• [Listed entries]
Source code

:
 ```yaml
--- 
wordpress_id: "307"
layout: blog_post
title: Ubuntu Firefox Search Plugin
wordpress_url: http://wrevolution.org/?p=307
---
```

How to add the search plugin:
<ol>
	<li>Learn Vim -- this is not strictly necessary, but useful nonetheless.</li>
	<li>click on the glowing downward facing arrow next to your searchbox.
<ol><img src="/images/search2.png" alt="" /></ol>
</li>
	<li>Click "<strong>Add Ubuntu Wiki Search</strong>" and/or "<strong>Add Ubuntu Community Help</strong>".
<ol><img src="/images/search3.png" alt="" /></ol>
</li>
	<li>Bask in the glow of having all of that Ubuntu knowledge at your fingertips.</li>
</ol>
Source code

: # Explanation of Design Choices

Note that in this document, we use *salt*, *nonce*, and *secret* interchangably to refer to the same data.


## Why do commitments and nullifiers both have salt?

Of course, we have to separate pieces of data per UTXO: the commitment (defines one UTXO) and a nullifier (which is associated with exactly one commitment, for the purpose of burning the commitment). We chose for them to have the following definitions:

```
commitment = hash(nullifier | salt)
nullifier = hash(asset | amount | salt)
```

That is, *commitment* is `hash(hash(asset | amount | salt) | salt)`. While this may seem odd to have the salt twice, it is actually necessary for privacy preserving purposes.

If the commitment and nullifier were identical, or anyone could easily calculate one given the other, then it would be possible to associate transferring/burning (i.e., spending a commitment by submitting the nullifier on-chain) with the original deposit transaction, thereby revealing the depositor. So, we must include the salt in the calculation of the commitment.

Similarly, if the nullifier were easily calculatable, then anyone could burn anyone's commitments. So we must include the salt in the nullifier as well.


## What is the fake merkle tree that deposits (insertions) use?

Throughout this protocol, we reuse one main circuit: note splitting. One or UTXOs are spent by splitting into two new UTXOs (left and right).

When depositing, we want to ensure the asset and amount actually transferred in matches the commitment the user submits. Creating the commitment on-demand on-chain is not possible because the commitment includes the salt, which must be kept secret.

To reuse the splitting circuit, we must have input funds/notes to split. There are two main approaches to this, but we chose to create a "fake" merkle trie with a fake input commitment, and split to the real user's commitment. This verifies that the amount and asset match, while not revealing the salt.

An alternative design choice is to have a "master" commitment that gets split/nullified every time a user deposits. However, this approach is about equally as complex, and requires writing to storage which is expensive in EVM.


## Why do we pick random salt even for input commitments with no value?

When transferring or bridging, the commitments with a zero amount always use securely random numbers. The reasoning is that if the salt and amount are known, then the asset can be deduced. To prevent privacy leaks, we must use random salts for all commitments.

• [To do] What is needed is an exact, complete copy of the entries above.

• [Solved exercise]
Source code

:
 ```yaml
--- 
wordpress_id: "307"
layout: blog_post
title: Ubuntu Firefox Search Plugin
wordpress_url: http://wrevolution.org/?p=307
---
```

How to add the search plugin:
<ol>
	<li>Learn Vim -- this is not strictly necessary, but useful nonetheless.</li>
	<li>click on the glowing downward facing arrow next to your searchbox.
<ol><img src="/images/search2.png" alt="" /></ol>
</li>
	<li>Click "<strong>Add Ubuntu Wiki Search</strong>" and/or "<strong>Add Ubuntu Community Help</strong>".
<ol><img src="/images/search3.png" alt="" /></ol>
</li>
	<li>Bask in the glow of having all of that Ubuntu knowledge at your fingertips.</li>
</ol>
Source code

: # Explanation of Design Choices

Note that in this document, we use *salt*, *nonce*, and *secret* interchangably to refer to the same data.


## Why do commitments and nullifiers both have salt?

Of course, we have to separate pieces of data per UTXO: the commitment (defines one UTXO) and a nullifier (which is associated with exactly one commitment, for the purpose of burning the commitment). We chose for them to have the following definitions:

```
commitment = hash(nullifier | salt)
nullifier = hash(asset | amount | salt)
```

That is, *commitment* is `hash(hash(asset | amount | salt) | salt)`. While this may seem odd to have the salt twice, it is actually necessary for privacy preserving purposes.

If the commitment and nullifier were identical, or anyone could easily calculate one given the other, then it would be possible to associate transferring/burning (i.e., spending a commitment by submitting the nullifier on-chain) with the original deposit transaction, thereby revealing the depositor. So, we must include the salt in the calculation of the commitment.

Similarly, if the nullifier were easily calculatable, then anyone could burn anyone's commitments. So we must include the salt in the nullifier as well.


## What is the fake merkle tree that deposits (insertions) use?

Throughout this protocol, we reuse one main circuit: note splitting. One or UTXOs are spent by splitting into two new UTXOs (left and right).

When depositing, we want to ensure the asset and amount actually transferred in matches the commitment the user submits. Creating the commitment on-demand on-chain is not possible because the commitment includes the salt, which must be kept secret.

To reuse the splitting circuit, we must have input funds/notes to split. There are two main approaches to this, but we chose to create a "fake" merkle trie with a fake input commitment, and split to the real user's commitment. This verifies that the amount and asset match, while not revealing the salt.

An alternative design choice is to have a "master" commitment that gets split/nullified every time a user deposits. However, this approach is about equally as complex, and requires writing to storage which is expensive in EVM.


## Why do we pick random salt even for input commitments with no value?

When transferring or bridging, the commitments with a zero amount always use securely random numbers. The reasoning is that if the salt and amount are known, then the asset can be deduced. To prevent privacy leaks, we must use random salts for all commitments.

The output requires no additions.